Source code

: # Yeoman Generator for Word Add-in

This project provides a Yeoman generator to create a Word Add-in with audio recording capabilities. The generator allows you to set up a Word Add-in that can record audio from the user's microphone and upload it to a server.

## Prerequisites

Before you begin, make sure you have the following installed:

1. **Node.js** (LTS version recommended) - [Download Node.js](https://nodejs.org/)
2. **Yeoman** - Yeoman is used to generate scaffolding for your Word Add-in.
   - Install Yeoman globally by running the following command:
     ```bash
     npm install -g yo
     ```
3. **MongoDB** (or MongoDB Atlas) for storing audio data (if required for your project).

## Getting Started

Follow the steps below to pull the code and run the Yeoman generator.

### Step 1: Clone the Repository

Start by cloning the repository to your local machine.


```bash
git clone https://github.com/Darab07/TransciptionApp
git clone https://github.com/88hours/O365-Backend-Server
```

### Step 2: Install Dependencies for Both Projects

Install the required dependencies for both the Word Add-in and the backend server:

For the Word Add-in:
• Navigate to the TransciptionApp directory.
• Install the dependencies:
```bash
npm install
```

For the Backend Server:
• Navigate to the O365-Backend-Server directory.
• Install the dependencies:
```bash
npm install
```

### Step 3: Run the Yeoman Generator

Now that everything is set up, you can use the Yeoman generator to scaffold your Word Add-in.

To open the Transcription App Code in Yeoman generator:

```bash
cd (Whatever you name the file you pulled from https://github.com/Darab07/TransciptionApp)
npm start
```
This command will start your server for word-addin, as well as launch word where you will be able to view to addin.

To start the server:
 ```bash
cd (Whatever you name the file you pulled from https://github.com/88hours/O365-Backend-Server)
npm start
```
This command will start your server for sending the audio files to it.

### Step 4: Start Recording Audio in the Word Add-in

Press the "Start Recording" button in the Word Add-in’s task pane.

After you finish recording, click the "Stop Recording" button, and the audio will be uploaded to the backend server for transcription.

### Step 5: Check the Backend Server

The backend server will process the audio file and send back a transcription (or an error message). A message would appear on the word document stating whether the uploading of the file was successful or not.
════════════════
EXERCISE PROMPT:
Scan the material above for the string "https". Copy each line that holds it.

WRITTEN ANSWER:
1. **Node.js** (LTS version recommended) - [Download Node.js](https://nodejs.org/)
git clone https://github.com/Darab07/TransciptionApp
git clone https://github.com/88hours/O365-Backend-Server
cd (Whatever you name the file you pulled from https://github.com/Darab07/TransciptionApp)
cd (Whatever you name the file you pulled from https://github.com/88hours/O365-Backend-Server)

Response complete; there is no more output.